Instructions for the task
Carry none of the pictures over; write out the complete data exactly.

Record set
Content starts

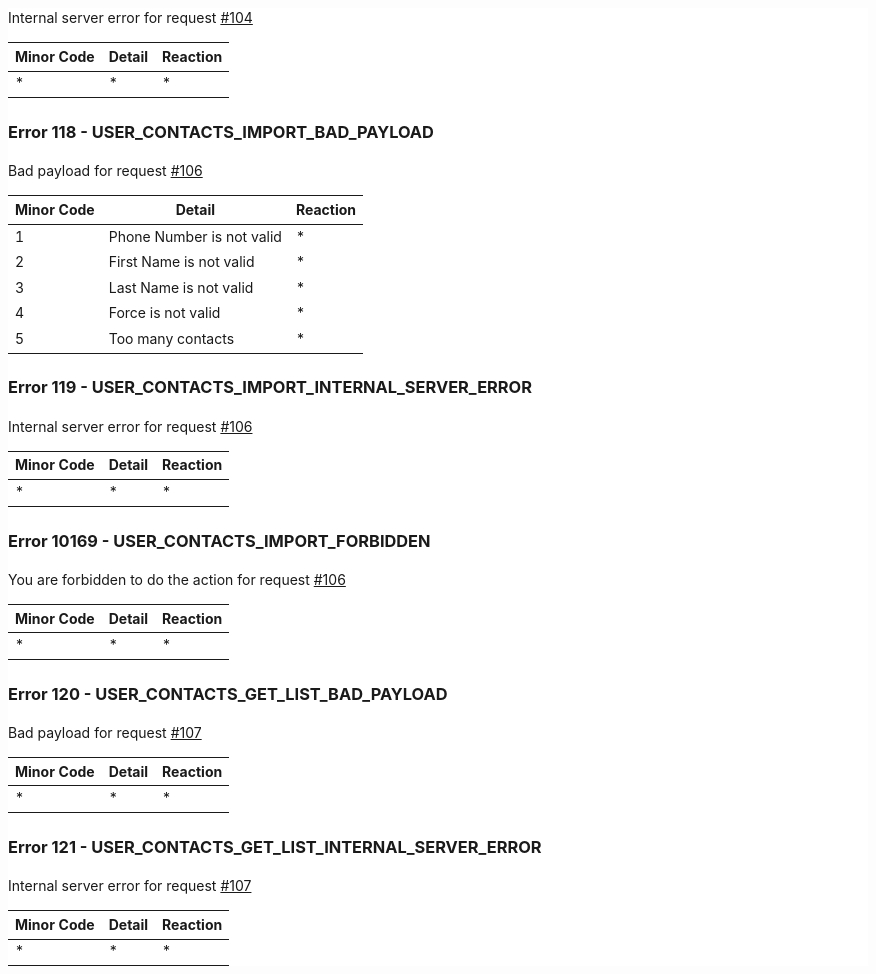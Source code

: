 Internal server error for request [#104](../proto/README.md#action_104)

| Minor Code | Detail | Reaction |
|------------|--------|----------|
| *          | *      | *        |

### Error 118 - USER_CONTACTS_IMPORT_BAD_PAYLOAD

Bad payload for request [#106](../proto/README.md#action_106)

| Minor Code | Detail                    | Reaction |
|------------|---------------------------|----------|
| 1          | Phone Number is not valid | *        |
| 2          | First Name is not valid   | *        |
| 3          | Last Name is not valid    | *        |
| 4          | Force is not valid        | *        |
| 5          | Too many contacts         | *        |

### Error 119 - USER_CONTACTS_IMPORT_INTERNAL_SERVER_ERROR

Internal server error for request [#106](../proto/README.md#action_106)

| Minor Code | Detail | Reaction |
|------------|--------|----------|
| *          | *      | *        |

### Error 10169 - USER_CONTACTS_IMPORT_FORBIDDEN

You are forbidden to do the action for request [#106](../proto/README.md#action_106)

| Minor Code | Detail | Reaction |
|------------|--------|----------|
| *          | *      | *        |

### Error 120 - USER_CONTACTS_GET_LIST_BAD_PAYLOAD

Bad payload for request [#107](../proto/README.md#action_107)

| Minor Code | Detail | Reaction |
|------------|--------|----------|
| *          | *      | *        |

### Error 121 - USER_CONTACTS_GET_LIST_INTERNAL_SERVER_ERROR

Internal server error for request [#107](../proto/README.md#action_107)

| Minor Code | Detail | Reaction |
|------------|--------|----------|
| *          | *      | *        |
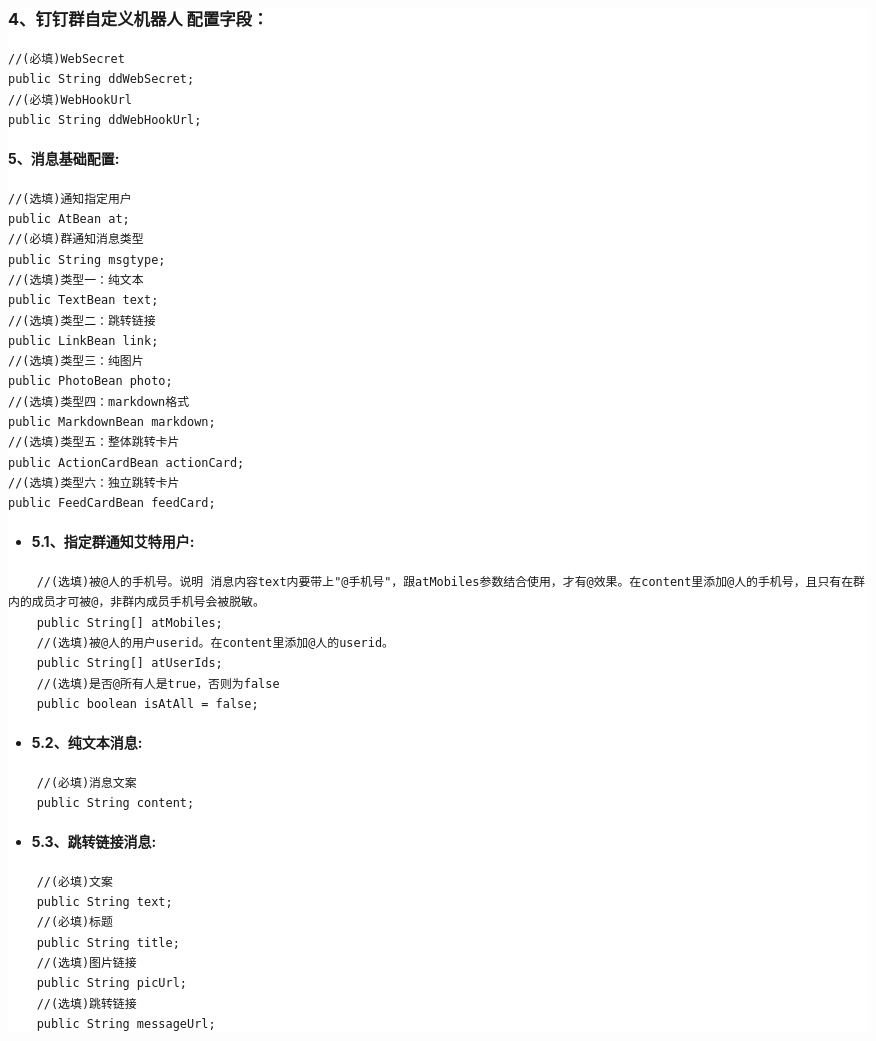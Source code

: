 ### 4、钉钉群自定义机器人 配置字段：
```
//(必填)WebSecret
public String ddWebSecret;
//(必填)WebHookUrl
public String ddWebHookUrl;
```

#### 5、消息基础配置:
```
//(选填)通知指定用户
public AtBean at;
//(必填)群通知消息类型
public String msgtype;
//(选填)类型一：纯文本
public TextBean text;
//(选填)类型二：跳转链接
public LinkBean link;
//(选填)类型三：纯图片
public PhotoBean photo;
//(选填)类型四：markdown格式
public MarkdownBean markdown;
//(选填)类型五：整体跳转卡片
public ActionCardBean actionCard;
//(选填)类型六：独立跳转卡片
public FeedCardBean feedCard;
```

* #### 5.1、指定群通知艾特用户:
```
    //(选填)被@人的手机号。说明 消息内容text内要带上"@手机号"，跟atMobiles参数结合使用，才有@效果。在content里添加@人的手机号，且只有在群内的成员才可被@，非群内成员手机号会被脱敏。
    public String[] atMobiles;
    //(选填)被@人的用户userid。在content里添加@人的userid。
    public String[] atUserIds;
    //(选填)是否@所有人是true，否则为false
    public boolean isAtAll = false;
```

* #### 5.2、纯文本消息:
```
    //(必填)消息文案
    public String content;
```

* #### 5.3、跳转链接消息:
```
    //(必填)文案
    public String text;
    //(必填)标题
    public String title;
    //(选填)图片链接
    public String picUrl;
    //(选填)跳转链接
    public String messageUrl;
```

Content ends

Final answer
Source code

: Internal server error for request [#104](../proto/README.md#action_104)

| Minor Code | Detail | Reaction |
|------------|--------|----------|
| *          | *      | *        |

### Error 118 - USER_CONTACTS_IMPORT_BAD_PAYLOAD

Bad payload for request [#106](../proto/README.md#action_106)

| Minor Code | Detail                    | Reaction |
|------------|---------------------------|----------|
| 1          | Phone Number is not valid | *        |
| 2          | First Name is not valid   | *        |
| 3          | Last Name is not valid    | *        |
| 4          | Force is not valid        | *        |
| 5          | Too many contacts         | *        |

### Error 119 - USER_CONTACTS_IMPORT_INTERNAL_SERVER_ERROR

Internal server error for request [#106](../proto/README.md#action_106)

| Minor Code | Detail | Reaction |
|------------|--------|----------|
| *          | *      | *        |

### Error 10169 - USER_CONTACTS_IMPORT_FORBIDDEN

You are forbidden to do the action for request [#106](../proto/README.md#action_106)

| Minor Code | Detail | Reaction |
|------------|--------|----------|
| *          | *      | *        |

### Error 120 - USER_CONTACTS_GET_LIST_BAD_PAYLOAD

Bad payload for request [#107](../proto/README.md#action_107)

| Minor Code | Detail | Reaction |
|------------|--------|----------|
| *          | *      | *        |

### Error 121 - USER_CONTACTS_GET_LIST_INTERNAL_SERVER_ERROR

Internal server error for request [#107](../proto/README.md#action_107)

| Minor Code | Detail | Reaction |
|------------|--------|----------|
| *          | *      | *        |
Source code

: ### 4、钉钉群自定义机器人 配置字段：
```
//(必填)WebSecret
public String ddWebSecret;
//(必填)WebHookUrl
public String ddWebHookUrl;
```

#### 5、消息基础配置:
```
//(选填)通知指定用户
public AtBean at;
//(必填)群通知消息类型
public String msgtype;
//(选填)类型一：纯文本
public TextBean text;
//(选填)类型二：跳转链接
public LinkBean link;
//(选填)类型三：纯图片
public PhotoBean photo;
//(选填)类型四：markdown格式
public MarkdownBean markdown;
//(选填)类型五：整体跳转卡片
public ActionCardBean actionCard;
//(选填)类型六：独立跳转卡片
public FeedCardBean feedCard;
```

* #### 5.1、指定群通知艾特用户:
```
    //(选填)被@人的手机号。说明 消息内容text内要带上"@手机号"，跟atMobiles参数结合使用，才有@效果。在content里添加@人的手机号，且只有在群内的成员才可被@，非群内成员手机号会被脱敏。
    public String[] atMobiles;
    //(选填)被@人的用户userid。在content里添加@人的userid。
    public String[] atUserIds;
    //(选填)是否@所有人是true，否则为false
    public boolean isAtAll = false;
```

* #### 5.2、纯文本消息:
```
    //(必填)消息文案
    public String content;
```

* #### 5.3、跳转链接消息:
```
    //(必填)文案
    public String text;
    //(必填)标题
    public String title;
    //(选填)图片链接
    public String picUrl;
    //(选填)跳转链接
    public String messageUrl;
```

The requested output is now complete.